L’ONG The Ocean Cleanup, qui développe des technologies pour extraire le plastique de l’océan, estime que le vortex contient 1,8 billions de morceaux de plastique qui pèsent environ 80 000 tonnes. La majeure partie du plastique provient de l’industrie de la pêche, selon l’ONG, tandis qu’entre 10 et 20 % du total peuvent être attribués au tsunami de 2011 qui a frappé le Japon.

 

Pour leur étude, Haram et ses collègues se sont associés à The Ocean Cleanup pour collecter plus de 100 morceaux de plastique dans le vortex de déchets du Pacifique nord entre novembre 2018 et janvier 2019. Ils ont trouvé un total de 484 organismes invertébrés représentant 46 espèces différentes. Parmi celles-ci, 80 % se trouvaient habituellement dans les eaux côtières.

 

 

Les scientifiques ont longtemps pensé que les espèces côtières ne pouvaient pas vivre durablement en mer en raison des différences de température, de salinité et de nutriments disponibles. Mais le tsunami de 2011 au Japon a forcé les scientifiques à revoir leurs anciennes hypothèses, car des déchets identifiables provenant du Japon ont commencé à apparaître dans des endroits comme Hawaï des années plus tard, transportant des espèces côtières qui ont réussi à survivre.

 

Pour Matthias Egger, coauteur de l’étude et responsable des affaires environnementales et sociales à The Ocean Cleanup, à propos des espèces côtières qui vivent sur les déchets :

 

Ils s’épanouissent.
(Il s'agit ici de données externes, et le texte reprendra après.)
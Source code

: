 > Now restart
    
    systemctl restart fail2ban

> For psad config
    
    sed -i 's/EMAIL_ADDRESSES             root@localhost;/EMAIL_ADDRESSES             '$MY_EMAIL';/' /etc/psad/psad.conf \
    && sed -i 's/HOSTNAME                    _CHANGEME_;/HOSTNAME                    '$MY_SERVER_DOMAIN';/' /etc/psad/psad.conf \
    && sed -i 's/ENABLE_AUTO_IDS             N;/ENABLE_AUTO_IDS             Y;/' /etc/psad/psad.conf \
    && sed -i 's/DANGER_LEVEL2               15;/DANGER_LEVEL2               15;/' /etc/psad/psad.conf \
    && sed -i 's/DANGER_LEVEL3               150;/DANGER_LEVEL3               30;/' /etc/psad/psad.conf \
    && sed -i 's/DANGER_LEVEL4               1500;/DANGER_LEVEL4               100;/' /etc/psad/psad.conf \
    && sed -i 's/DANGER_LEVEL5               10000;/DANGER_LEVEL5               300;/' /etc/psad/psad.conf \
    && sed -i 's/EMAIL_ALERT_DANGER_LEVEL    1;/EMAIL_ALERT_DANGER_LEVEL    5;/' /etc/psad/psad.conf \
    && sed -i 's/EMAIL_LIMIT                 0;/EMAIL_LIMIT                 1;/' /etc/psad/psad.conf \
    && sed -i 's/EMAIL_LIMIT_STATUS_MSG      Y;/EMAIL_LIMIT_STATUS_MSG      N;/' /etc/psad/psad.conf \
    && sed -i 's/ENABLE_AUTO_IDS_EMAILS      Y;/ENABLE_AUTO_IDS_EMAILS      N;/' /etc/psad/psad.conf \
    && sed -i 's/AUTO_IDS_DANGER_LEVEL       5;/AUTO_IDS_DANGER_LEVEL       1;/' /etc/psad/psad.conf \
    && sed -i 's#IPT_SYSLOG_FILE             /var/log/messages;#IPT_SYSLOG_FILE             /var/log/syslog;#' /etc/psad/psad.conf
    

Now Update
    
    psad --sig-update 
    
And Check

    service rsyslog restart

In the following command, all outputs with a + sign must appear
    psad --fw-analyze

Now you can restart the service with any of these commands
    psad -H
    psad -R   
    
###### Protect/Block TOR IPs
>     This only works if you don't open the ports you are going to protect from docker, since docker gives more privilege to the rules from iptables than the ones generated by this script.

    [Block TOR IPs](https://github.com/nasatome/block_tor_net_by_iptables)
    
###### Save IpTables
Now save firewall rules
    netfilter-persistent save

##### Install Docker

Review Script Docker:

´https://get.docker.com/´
Il s’agit là d’un véritable changement dans notre perception scientifique.

 

Les scientifiques ont mis en garde contre l’augmentation rapide de la pollution plastique dans les océans. Pour y remédier, Ocean Cleanup a construit un système de collecte des déchets qui recueille les plastiques lorsqu’ils flottent. Mais ce n’est qu’une partie de la solution et, sans action politique, le taux de pénétration des plastiques dans les océans pourrait être multiplié par 2,6 d’ici à 2040, selon une étude récente.

 

L’année dernière, les pays réunis au sein des Nations unies ont convenu de mettre fin à la pollution plastique et de créer un traité mondial sur la pollution plastique d’ici à 2024. Il s’agirait d’un accord juridiquement contraignant portant sur l’ensemble du cycle du plastique, de la production à l’élimination. En attendant, de nombreux gouvernements agissent déjà en interdisant l’utilisation des plastiques à usage unique sur leur territoire.

 

Pourtant, le monde produit chaque année quelque 391 millions de tonnes de plastique, dont une grande partie finit dans les océans, où elle n’est pas comptabilisée. Selon une autre étude, il y aurait déjà plus de 170 000 milliards de morceaux de plastique dans les océans.

 

L’étude publiée dans Nature Ecology & Evolution : Extent and reproduction of coastal species on plastic debris in the North Pacific Subtropical Gyre et les chercheurs ont été interviewés pour un article du Wall Street Journal : Pacific Ocean Garbage Patch Is Bursting With Life.